## RECORDS FOR PROCESSING:
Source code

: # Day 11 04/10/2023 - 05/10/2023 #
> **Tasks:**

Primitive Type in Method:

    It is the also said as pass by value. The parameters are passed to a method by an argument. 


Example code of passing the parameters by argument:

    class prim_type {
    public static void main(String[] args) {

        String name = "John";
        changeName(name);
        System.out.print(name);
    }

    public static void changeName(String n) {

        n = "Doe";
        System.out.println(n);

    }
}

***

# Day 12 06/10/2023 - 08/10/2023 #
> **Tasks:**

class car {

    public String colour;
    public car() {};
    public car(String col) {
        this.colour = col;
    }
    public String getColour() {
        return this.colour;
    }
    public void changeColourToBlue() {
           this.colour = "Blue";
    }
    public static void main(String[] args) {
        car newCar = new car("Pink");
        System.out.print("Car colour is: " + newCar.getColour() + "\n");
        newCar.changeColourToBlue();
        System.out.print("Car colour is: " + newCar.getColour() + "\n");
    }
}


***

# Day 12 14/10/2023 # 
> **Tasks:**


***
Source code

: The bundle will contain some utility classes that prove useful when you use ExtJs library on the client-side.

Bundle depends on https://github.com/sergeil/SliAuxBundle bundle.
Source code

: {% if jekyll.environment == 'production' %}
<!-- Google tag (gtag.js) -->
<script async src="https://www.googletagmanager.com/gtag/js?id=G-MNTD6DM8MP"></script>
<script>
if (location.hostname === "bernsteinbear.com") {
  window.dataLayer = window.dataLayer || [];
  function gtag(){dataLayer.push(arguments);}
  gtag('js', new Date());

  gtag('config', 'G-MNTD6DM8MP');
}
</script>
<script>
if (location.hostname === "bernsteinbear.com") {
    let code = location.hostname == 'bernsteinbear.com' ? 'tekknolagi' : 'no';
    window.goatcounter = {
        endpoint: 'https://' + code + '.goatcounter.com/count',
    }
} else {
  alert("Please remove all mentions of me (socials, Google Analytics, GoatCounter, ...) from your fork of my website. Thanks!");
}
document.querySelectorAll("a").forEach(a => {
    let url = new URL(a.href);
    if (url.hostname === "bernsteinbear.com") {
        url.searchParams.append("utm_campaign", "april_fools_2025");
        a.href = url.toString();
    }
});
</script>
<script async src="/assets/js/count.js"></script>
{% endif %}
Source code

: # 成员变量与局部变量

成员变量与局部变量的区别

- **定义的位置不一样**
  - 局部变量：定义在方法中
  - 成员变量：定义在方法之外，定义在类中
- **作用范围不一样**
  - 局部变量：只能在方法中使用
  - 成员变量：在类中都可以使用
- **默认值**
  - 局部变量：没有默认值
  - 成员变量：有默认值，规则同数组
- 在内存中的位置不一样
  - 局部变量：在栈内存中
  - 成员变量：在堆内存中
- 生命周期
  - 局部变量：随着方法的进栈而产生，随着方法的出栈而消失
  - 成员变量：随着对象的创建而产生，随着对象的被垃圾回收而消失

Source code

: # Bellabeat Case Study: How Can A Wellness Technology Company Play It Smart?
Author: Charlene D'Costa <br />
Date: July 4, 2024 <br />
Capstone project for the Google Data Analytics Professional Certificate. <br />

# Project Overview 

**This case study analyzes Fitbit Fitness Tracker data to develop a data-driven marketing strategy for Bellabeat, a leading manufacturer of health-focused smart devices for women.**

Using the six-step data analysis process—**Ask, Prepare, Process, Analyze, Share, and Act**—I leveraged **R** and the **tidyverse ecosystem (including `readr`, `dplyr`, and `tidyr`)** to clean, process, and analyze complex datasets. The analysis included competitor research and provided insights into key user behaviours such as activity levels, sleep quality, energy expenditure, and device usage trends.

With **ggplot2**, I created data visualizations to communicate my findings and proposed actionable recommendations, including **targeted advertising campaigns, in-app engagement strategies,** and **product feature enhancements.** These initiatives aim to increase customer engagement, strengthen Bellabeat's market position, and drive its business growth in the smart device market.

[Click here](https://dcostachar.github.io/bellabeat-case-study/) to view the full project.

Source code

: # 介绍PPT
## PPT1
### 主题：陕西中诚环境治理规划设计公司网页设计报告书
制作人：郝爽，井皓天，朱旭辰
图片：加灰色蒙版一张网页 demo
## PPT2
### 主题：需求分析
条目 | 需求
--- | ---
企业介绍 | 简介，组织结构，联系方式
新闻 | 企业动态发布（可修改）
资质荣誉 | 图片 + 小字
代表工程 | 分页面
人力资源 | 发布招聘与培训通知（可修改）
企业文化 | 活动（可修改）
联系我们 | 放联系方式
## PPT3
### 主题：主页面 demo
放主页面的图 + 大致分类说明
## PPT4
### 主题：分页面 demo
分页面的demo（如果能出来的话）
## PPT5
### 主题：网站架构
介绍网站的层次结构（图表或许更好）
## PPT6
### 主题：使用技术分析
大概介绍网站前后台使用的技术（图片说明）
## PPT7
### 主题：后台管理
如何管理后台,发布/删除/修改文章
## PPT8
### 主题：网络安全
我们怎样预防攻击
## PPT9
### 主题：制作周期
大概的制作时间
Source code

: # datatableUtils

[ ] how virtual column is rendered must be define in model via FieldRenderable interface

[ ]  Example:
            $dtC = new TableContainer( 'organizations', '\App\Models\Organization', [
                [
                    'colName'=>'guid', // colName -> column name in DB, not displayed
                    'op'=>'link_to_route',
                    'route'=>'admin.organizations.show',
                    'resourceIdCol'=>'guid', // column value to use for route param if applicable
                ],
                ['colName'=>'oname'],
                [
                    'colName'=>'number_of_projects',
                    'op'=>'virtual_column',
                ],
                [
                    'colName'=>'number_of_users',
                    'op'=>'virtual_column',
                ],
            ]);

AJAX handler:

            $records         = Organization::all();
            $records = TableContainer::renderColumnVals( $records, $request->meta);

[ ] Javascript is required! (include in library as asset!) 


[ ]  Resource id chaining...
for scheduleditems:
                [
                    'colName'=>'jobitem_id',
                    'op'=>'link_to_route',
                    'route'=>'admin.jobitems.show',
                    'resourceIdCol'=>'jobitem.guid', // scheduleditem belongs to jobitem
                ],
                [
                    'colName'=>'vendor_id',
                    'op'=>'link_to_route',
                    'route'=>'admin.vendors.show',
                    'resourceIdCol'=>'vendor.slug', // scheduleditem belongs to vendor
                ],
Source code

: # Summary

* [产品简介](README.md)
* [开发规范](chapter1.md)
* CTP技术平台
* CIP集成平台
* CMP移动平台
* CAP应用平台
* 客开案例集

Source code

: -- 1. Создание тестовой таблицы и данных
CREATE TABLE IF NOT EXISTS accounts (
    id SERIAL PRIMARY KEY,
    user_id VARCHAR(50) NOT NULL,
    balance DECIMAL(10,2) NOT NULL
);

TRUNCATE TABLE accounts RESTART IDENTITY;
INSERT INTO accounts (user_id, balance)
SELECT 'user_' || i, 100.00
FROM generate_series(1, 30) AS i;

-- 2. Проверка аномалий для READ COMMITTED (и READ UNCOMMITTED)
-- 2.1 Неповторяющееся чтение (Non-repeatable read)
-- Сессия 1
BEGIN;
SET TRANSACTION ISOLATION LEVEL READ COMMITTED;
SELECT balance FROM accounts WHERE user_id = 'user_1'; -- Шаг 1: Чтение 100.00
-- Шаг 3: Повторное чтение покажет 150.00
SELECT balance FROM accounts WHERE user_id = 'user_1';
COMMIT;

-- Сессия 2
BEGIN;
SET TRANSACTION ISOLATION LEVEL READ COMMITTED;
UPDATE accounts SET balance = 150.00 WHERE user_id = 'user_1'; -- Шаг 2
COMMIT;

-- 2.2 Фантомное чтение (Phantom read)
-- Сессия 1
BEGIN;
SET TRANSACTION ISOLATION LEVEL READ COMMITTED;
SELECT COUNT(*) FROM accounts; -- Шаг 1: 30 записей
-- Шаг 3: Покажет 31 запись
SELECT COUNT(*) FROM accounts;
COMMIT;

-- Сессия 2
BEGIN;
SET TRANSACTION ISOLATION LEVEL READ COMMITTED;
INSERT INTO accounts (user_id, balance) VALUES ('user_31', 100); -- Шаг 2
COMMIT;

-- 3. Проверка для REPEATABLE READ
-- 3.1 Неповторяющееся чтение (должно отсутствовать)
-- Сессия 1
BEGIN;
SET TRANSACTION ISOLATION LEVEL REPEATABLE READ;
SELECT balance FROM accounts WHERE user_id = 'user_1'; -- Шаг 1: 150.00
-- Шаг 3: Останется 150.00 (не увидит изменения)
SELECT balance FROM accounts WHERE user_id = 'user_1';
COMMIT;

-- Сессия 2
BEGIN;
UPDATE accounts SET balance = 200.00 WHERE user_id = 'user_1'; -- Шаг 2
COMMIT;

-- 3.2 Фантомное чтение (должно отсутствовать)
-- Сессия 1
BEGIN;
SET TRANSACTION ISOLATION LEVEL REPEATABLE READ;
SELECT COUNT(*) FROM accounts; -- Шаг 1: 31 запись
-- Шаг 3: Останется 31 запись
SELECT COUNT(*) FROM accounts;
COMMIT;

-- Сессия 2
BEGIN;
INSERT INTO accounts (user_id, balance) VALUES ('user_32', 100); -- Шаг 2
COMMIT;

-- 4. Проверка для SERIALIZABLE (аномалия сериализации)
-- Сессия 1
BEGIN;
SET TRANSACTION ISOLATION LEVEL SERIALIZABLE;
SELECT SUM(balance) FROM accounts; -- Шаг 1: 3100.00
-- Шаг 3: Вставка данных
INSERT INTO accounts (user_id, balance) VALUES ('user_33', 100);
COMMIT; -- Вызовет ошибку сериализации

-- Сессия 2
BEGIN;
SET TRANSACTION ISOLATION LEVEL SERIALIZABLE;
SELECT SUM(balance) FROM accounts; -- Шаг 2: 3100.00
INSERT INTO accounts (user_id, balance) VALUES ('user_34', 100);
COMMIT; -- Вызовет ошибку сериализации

## REQUIRED ACTION:
Report every line above that has the string "запись" in it.

## RESULT FOR THIS TASK:
-- Шаг 3: Покажет 31 запись
SELECT COUNT(*) FROM accounts; -- Шаг 1: 31 запись
-- Шаг 3: Останется 31 запись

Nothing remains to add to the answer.